Daily Structure

These resources explain and give great examples of why it is helpful to have a routine during this time. Making a schedule for everyday can be overwhelming, so it can be helpful to think of it as structure not a schedule. Not every day is going to be perfect and some  days there will be more lounging than others, but having some structure and expectations of what the day looks like typically decreases stress for children and adults. When there is no plan for the day or week, it can become chaotic quickly. Some of these articles were written before the current restrictions on social distancing, please keep that in mind when they mention playdates.

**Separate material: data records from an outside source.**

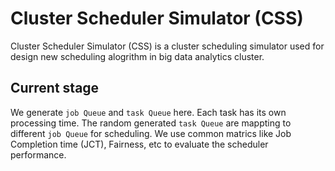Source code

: # Cluster Scheduler Simulator (CSS)
Cluster Scheduler Simulator (CSS) is a cluster scheduling simulator used for design new scheduling alogrithm in big data analytics cluster.
## Current stage
We generate  `job Queue` and `task Queue` here. Each task has its own processing time. The random generated  `task Queue` are mappting to different `job Queue` for scheduling. We use common matrics like Job Completion time (JCT), Fairness, etc to evaluate the scheduler performance.
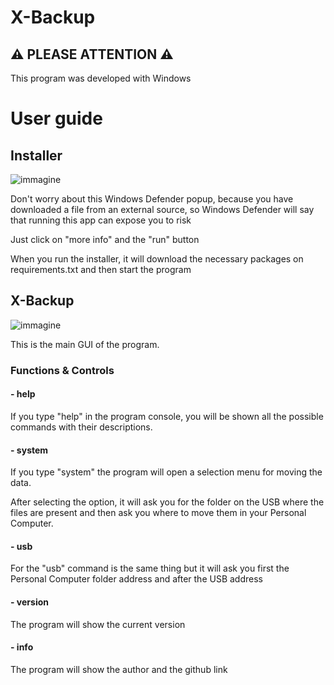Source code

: # X-Backup

## ⚠ PLEASE ATTENTION ⚠
This program was developed with Windows

# User guide 
## Installer
![immagine](https://github.com/Fedi6431/X-backup/assets/102946457/5d8e56fa-1c7f-498b-b72d-cab57513cb63)

Don't worry about this Windows Defender popup, because you have downloaded a file from an external source, so Windows Defender will say that running this app can expose you to risk

Just click on "more info" and the "run" button

When you run the installer, it will download the necessary packages on requirements.txt and then start the program

## X-Backup
![immagine](https://github.com/Fedi6431/X-backup/assets/102946457/95e37e55-9b02-42b2-964f-5b6e7e15b329)

This is the main GUI of the program.

### Functions & Controls

#### - help
If you type "help" in the program console, you will be shown all the possible commands with their descriptions.

#### - system
If you type "system" the program will open a selection menu for moving the data.

After selecting the option, it will ask you for the folder on the USB where the files are present and then ask you where to move them in your Personal Computer.

#### - usb
For the "usb" command is the same thing but it will ask you first the Personal Computer folder address and after the USB address

#### - version
The program will show the current version

#### - info
The program will show the author and the github link

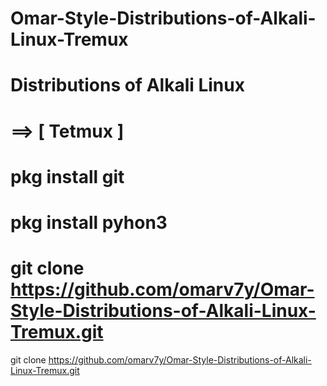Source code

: # Omar-Style-Distributions-of-Alkali-Linux-Tremux
# Distributions of Alkali Linux
# 
# ==> [ Tetmux ] 
#
# pkg install git
# pkg install pyhon3 
# 
# git clone https://github.com/omarv7y/Omar-Style-Distributions-of-Alkali-Linux-Tremux.git
  git clone https://github.com/omarv7y/Omar-Style-Distributions-of-Alkali-Linux-Tremux.git
# 
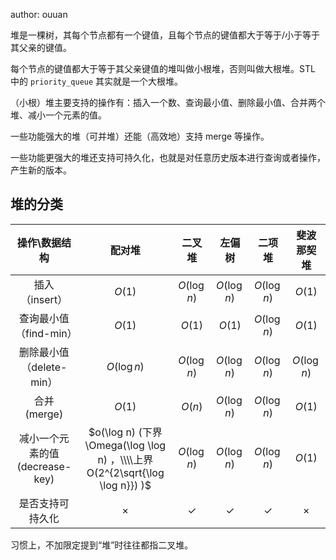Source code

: author: ouuan

堆是一棵树，其每个节点都有一个键值，且每个节点的键值都大于等于/小于等于其父亲的键值。

每个节点的键值都大于等于其父亲键值的堆叫做小根堆，否则叫做大根堆。STL 中的 `priority_queue` 其实就是一个大根堆。

（小根）堆主要支持的操作有：插入一个数、查询最小值、删除最小值、合并两个堆、减小一个元素的值。

一些功能强大的堆（可并堆）还能（高效地）支持 merge 等操作。

一些功能更强大的堆还支持可持久化，也就是对任意历史版本进行查询或者操作，产生新的版本。

## 堆的分类

|         操作\\数据结构        |                                    配对堆                                    |       二叉堆      |       左偏树      |       二项堆      |     斐波那契堆     |
| :---------------------: | :-----------------------------------------------------------------------: | :------------: | :------------: | :------------: | :-----------: |
|        插入（insert）       |                                   $O(1)$                                  |   $O(\log n)$  |   $O(\log n)$  |     $O(\log n)$     |     $O(1)$    |
|     查询最小值（find-min）     |                                   $O(1)$                                  |     $O(1)$     |     $O(1)$     |   $O(\log n)$  |     $O(1)$    |
|    删除最小值（delete-min）    |                                $O(\log n)$                                |   $O(\log n)$  |   $O(\log n)$  |   $O(\log n)$  |  $O(\log n)$  |
|        合并 (merge)       |                                   $O(1)$                                  |     $O(n)$     |   $O(\log n)$  |   $O(\log n)$  |     $O(1)$    |
| 减小一个元素的值 (decrease-key) |  $o(\log n) (下界\Omega(\log \log n) ，\\\\上界 O(2^{2\sqrt{\log \log n}}) )$  |   $O(\log n)$  |   $O(\log n)$  |   $O(\log n)$  |     $O(1)$    |
|         是否支持可持久化        |                                  $\times$                                 |  $\checkmark$  |  $\checkmark$  |  $\checkmark$  |    $\times$   |

习惯上，不加限定提到“堆”时往往都指二叉堆。
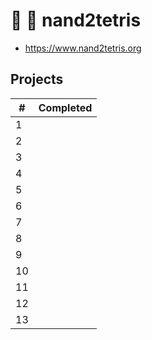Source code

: # 🔌 🧱 nand2tetris

- <https://www.nand2tetris.org>

## Projects

| #   | Completed |
| --- | --------- |
| 1   |           |
| 2   |           |
| 3   |           |
| 4   |           |
| 5   |           |
| 6   |           |
| 7   |           |
| 8   |           |
| 9   |           |
| 10  |           |
| 11  |           |
| 12  |           |
| 13  |           |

Keep Calm and Schedule on Video

School’s Out: A Parents’ Guide for Meeting the Challenge During the COVID-19 Pandemic

Main points from the video and article:

  • You do not need to recreate school
  • You need to create structure and routines
  • All children benefit from routines, even if they say they don’t
  • The amount of structure depends on your child
  • More needs=more structure
  • If you have to work from home, build your work time into the schedule as well so if you are unavailable during a period for work, your children will know the expectation for that time
  • Involve your child in the structure/schedule
  • Follow your childs needs
  • It is helpful to have sleep wake/bedtime schedule
  • During academic activities, younger children need a break about every 25 minutes. This could be as simple as jumping jacks, or GoNoodle dance videos on Youtube are fun!